* **Exercise details**
Go through the entries below and tally the lines holding "look"; please reply with the number only.

··· Supplied records ···

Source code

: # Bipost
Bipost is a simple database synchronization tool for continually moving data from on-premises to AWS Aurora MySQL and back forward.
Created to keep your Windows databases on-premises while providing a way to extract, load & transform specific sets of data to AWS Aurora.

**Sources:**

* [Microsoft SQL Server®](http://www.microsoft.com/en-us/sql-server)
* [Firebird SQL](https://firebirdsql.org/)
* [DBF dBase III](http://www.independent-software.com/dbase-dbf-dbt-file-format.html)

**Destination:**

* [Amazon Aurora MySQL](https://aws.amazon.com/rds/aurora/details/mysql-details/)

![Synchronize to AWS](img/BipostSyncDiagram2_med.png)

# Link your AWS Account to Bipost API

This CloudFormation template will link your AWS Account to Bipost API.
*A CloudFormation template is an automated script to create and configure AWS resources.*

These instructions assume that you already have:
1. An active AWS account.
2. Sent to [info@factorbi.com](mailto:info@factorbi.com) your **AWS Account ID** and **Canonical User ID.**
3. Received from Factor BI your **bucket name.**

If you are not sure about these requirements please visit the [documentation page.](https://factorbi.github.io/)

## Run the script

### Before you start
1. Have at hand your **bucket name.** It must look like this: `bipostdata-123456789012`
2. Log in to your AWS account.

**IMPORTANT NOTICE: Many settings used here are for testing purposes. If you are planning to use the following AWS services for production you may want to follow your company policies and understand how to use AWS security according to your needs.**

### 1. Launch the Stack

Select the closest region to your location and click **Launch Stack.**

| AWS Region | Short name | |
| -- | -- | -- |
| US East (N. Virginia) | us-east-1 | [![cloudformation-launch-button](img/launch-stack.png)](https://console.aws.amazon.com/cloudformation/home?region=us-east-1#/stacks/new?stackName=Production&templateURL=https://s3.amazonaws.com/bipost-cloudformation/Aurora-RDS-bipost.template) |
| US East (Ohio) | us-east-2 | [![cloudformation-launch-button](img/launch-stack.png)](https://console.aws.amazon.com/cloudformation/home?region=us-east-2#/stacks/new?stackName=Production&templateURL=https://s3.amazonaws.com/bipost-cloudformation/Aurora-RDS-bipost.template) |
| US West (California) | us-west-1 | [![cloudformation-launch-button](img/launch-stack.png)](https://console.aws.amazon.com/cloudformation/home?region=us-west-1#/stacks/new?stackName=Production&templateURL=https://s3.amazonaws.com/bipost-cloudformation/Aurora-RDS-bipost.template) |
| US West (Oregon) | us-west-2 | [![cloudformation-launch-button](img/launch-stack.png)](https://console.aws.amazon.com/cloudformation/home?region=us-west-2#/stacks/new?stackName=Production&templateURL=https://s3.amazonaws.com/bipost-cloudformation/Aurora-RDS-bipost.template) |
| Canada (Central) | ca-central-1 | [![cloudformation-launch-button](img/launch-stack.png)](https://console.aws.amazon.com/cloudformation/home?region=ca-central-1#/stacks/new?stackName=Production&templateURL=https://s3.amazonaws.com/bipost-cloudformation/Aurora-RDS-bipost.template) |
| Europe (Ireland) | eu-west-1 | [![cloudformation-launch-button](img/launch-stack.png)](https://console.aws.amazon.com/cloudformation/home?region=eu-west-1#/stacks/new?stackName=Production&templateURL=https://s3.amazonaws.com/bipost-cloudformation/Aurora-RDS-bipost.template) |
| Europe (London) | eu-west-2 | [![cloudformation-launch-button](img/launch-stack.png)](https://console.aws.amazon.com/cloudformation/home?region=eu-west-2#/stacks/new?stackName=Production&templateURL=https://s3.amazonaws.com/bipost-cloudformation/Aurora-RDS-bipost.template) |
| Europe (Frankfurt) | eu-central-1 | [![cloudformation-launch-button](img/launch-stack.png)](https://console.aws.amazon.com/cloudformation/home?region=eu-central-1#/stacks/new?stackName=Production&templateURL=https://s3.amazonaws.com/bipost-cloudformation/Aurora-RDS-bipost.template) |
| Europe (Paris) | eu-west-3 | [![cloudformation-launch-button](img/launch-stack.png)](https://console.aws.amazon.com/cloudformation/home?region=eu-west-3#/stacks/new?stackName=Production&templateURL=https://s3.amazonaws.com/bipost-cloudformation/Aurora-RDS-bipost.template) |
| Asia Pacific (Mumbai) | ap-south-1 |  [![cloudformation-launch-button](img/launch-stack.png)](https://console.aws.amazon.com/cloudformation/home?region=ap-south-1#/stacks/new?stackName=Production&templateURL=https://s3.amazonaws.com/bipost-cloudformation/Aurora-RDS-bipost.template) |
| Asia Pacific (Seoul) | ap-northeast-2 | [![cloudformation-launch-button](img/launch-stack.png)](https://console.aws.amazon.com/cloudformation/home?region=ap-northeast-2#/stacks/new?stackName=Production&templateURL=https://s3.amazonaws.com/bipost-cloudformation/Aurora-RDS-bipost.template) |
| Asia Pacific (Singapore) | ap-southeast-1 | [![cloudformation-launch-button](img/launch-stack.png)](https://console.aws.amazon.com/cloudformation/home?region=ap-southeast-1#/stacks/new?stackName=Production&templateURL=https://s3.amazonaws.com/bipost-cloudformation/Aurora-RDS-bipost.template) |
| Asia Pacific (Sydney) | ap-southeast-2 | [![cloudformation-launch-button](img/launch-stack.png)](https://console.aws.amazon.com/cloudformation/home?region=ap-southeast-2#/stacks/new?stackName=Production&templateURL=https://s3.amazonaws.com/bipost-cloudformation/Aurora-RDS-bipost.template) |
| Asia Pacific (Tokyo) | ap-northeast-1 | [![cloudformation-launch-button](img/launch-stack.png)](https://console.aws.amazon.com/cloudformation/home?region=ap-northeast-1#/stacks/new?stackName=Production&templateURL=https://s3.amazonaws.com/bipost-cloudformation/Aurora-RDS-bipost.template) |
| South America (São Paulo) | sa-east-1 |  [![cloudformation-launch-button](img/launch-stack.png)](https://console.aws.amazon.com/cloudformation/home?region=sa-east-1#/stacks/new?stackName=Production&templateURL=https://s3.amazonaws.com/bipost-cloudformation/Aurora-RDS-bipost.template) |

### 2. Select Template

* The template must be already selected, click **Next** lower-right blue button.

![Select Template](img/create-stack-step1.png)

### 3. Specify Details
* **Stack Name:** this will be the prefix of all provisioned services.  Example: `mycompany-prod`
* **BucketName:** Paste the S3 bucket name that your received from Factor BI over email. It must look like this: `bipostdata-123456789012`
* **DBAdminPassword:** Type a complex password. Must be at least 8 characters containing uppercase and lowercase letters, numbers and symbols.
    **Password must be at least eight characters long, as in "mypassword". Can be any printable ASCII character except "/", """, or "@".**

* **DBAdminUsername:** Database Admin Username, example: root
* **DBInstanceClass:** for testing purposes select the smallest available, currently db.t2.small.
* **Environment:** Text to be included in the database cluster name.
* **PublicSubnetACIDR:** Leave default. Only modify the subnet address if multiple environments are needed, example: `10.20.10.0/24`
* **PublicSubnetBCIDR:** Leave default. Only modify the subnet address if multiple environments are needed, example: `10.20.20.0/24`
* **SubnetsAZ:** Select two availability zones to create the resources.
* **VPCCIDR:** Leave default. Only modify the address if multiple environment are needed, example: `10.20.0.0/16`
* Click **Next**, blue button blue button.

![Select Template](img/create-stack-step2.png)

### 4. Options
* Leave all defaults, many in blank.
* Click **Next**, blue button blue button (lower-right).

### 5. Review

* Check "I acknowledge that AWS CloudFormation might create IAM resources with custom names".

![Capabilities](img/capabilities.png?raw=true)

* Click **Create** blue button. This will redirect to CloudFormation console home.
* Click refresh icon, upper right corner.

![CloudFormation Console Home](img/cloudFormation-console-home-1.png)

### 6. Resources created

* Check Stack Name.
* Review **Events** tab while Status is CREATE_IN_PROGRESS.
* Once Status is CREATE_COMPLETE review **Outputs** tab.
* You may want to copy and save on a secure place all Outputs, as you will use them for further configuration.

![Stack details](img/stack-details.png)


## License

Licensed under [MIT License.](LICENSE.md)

···

* **Response to this exercise**
2